[all-commits] [llvm/llvm-project] c5329c: [LV][AArch64] Prefer Fixed over Scalable if cost-m...

Wed Jul 17 02:46:56 PDT 2024

  Branch: refs/heads/main
  Home:   https://github.com/llvm/llvm-project
  Commit: c5329c827ab345c4390f9a176573816e7f5c19e3
      https://github.com/llvm/llvm-project/commit/c5329c827ab345c4390f9a176573816e7f5c19e3
  Author: Sjoerd Meijer <smeijer at nvidia.com>
  Date:   2024-07-17 (Wed, 17 Jul 2024)

  Changed paths:
    M llvm/include/llvm/Analysis/TargetTransformInfo.h
    M llvm/include/llvm/Analysis/TargetTransformInfoImpl.h
    M llvm/lib/Analysis/TargetTransformInfo.cpp
    M llvm/lib/Target/AArch64/AArch64Features.td
    M llvm/lib/Target/AArch64/AArch64Processors.td
    M llvm/lib/Target/AArch64/AArch64TargetTransformInfo.h
    M llvm/lib/Transforms/Vectorize/LoopVectorize.cpp
    A llvm/test/Transforms/LoopVectorize/AArch64/prefer-fixed-if-equal-to-scalable.ll

  Log Message:
  -----------
  [LV][AArch64] Prefer Fixed over Scalable if cost-model is equal (Neoverse V2) (#95819)

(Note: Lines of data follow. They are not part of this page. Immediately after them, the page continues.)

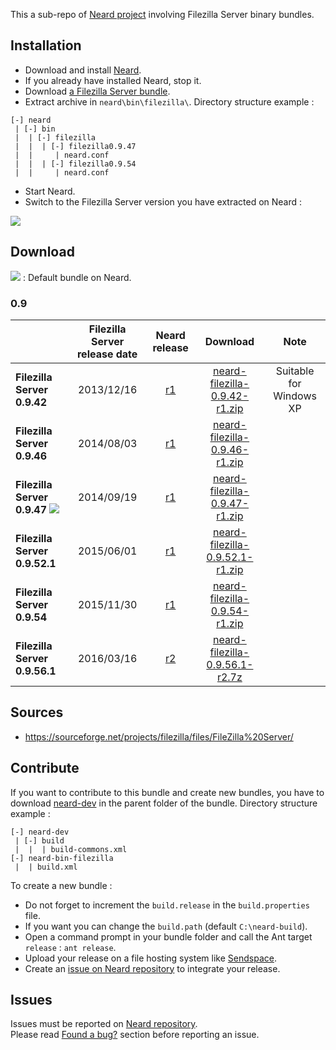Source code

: This a sub-repo of [Neard project](https://github.com/crazy-max/neard) involving Filezilla Server binary bundles.

## Installation

* Download and install [Neard](https://github.com/crazy-max/neard).
* If you already have installed Neard, stop it.
* Download [a Filezilla Server bundle](#download).
* Extract archive in `neard\bin\filezilla\`. Directory structure example :

```
[-] neard
 | [-] bin
 |  | [-] filezilla 
 |  |  | [-] filezilla0.9.47
 |  |     | neard.conf
 |  |  | [-] filezilla0.9.54
 |  |     | neard.conf
 ```

* Start Neard.
* Switch to the Filezilla Server version you have extracted on Neard :

![](https://raw.github.com/crazy-max/neard-bin-filezilla/master/img/switchVersion-20151214.png)

## Download

![](https://raw.github.com/crazy-max/neard-bin-filezilla/master/img/star-20151214.png) : Default bundle on Neard.

### 0.9

|                               | Filezilla Server release date | Neard release | Download | Note |
| ----------------------------- |:-----------------------------:|:-------------:|:--------:|:----:|
| **Filezilla Server 0.9.42**   | 2013/12/16 | [r1](https://github.com/crazy-max/neard-bin-filezilla/releases/tag/r1) | [neard-filezilla-0.9.42-r1.zip](https://github.com/crazy-max/neard-bin-filezilla/releases/download/r1/neard-filezilla-0.9.42-r1.zip) | Suitable for Windows XP |
| **Filezilla Server 0.9.46**   | 2014/08/03 | [r1](https://github.com/crazy-max/neard-bin-filezilla/releases/tag/r1) | [neard-filezilla-0.9.46-r1.zip](https://github.com/crazy-max/neard-bin-filezilla/releases/download/r1/neard-filezilla-0.9.46-r1.zip) | |
| **Filezilla Server 0.9.47** ![](https://raw.github.com/crazy-max/neard-bin-filezilla/master/img/star-20151214.png) | 2014/09/19 | [r1](https://github.com/crazy-max/neard-bin-filezilla/releases/tag/r1) | [neard-filezilla-0.9.47-r1.zip](https://github.com/crazy-max/neard-bin-filezilla/releases/download/r1/neard-filezilla-0.9.47-r1.zip) | |
| **Filezilla Server 0.9.52.1** | 2015/06/01 | [r1](https://github.com/crazy-max/neard-bin-filezilla/releases/tag/r1) | [neard-filezilla-0.9.52.1-r1.zip](https://github.com/crazy-max/neard-bin-filezilla/releases/download/r1/neard-filezilla-0.9.52.1-r1.zip) | |
| **Filezilla Server 0.9.54**   | 2015/11/30 | [r1](https://github.com/crazy-max/neard-bin-filezilla/releases/tag/r1) | [neard-filezilla-0.9.54-r1.zip](https://github.com/crazy-max/neard-bin-filezilla/releases/download/r1/neard-filezilla-0.9.54-r1.zip) | |
| **Filezilla Server 0.9.56.1** | 2016/03/16 | [r2](https://github.com/crazy-max/neard-bin-filezilla/releases/tag/r2) | [neard-filezilla-0.9.56.1-r2.7z](https://github.com/crazy-max/neard-bin-filezilla/releases/download/r2/neard-filezilla-0.9.56.1-r2.7z) | |

## Sources

* https://sourceforge.net/projects/filezilla/files/FileZilla%20Server/

## Contribute

If you want to contribute to this bundle and create new bundles, you have to download [neard-dev](https://github.com/crazy-max/neard-dev) in the parent folder of the bundle.
Directory structure example :

```
[-] neard-dev
 | [-] build
 |  |  | build-commons.xml 
[-] neard-bin-filezilla
 |  | build.xml
```

To create a new bundle :
* Do not forget to increment the `build.release` in the `build.properties` file.
* If you want you can change the `build.path` (default `C:\neard-build`).
* Open a command prompt in your bundle folder and call the Ant target `release` : `ant release`.
* Upload your release on a file hosting system like [Sendspace](https://www.sendspace.com/).
* Create an [issue on Neard repository](https://github.com/crazy-max/neard/issues) to integrate your release.

## Issues

Issues must be reported on [Neard repository](https://github.com/crazy-max/neard/issues).<br />
Please read [Found a bug?](https://github.com/crazy-max/neard#found-a-bug) section before reporting an issue.
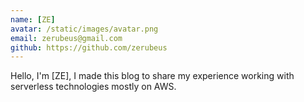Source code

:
 ```yaml
---
name: [ZE]
avatar: /static/images/avatar.png
email: zerubeus@gmail.com
github: https://github.com/zerubeus
---
```


Hello, I'm [ZE], I made this blog to share my experience working with serverless technologies mostly on AWS.
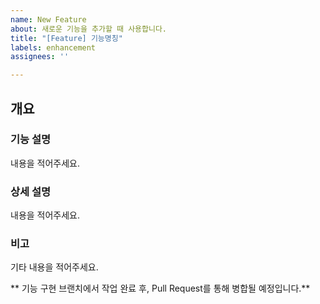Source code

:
 ```yaml
---
name: New Feature
about: 새로운 기능을 추가할 때 사용합니다.
title: "[Feature] 기능명칭"
labels: enhancement
assignees: ''

---
```


## 개요 ##
### 기능 설명 ###
내용을 적어주세요.

### 상세 설명 ###
내용을 적어주세요.

### 비고
기타 내용을 적어주세요.

** 기능 구현 브랜치에서 작업 완료 후, Pull Request를 통해 병합될 예정입니다.**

    For the Neoverse V2 we would like to prefer fixed width over scalable
    vectorisation if the cost-model assigns an equal cost to both for certain
    loops. This improves 7 kernels from TSVC-2 and several production kernels by
    about 2x, and does not affect SPEC21017 INT and FP. This also adds a new TTI
    hook that can steer the loop vectorizater to preferring fixed width
    vectorization, which can be set per CPU. For now, this is only enabled for the
    Neoverse V2.

    There are 3 reasons why preferring NEON might be better in the case the
    cost-model is a tie and the SVE vector size is the same as NEON (128-bit):
    architectural reasons, micro-architecture reasons, and SVE codegen reasons. The
    latter will be improved over time, so the more important reasons are the former
    two. I.e., (micro) architecture reason is the use of LPD/STP instructions which
    are not available in SVE2 and it avoids predication.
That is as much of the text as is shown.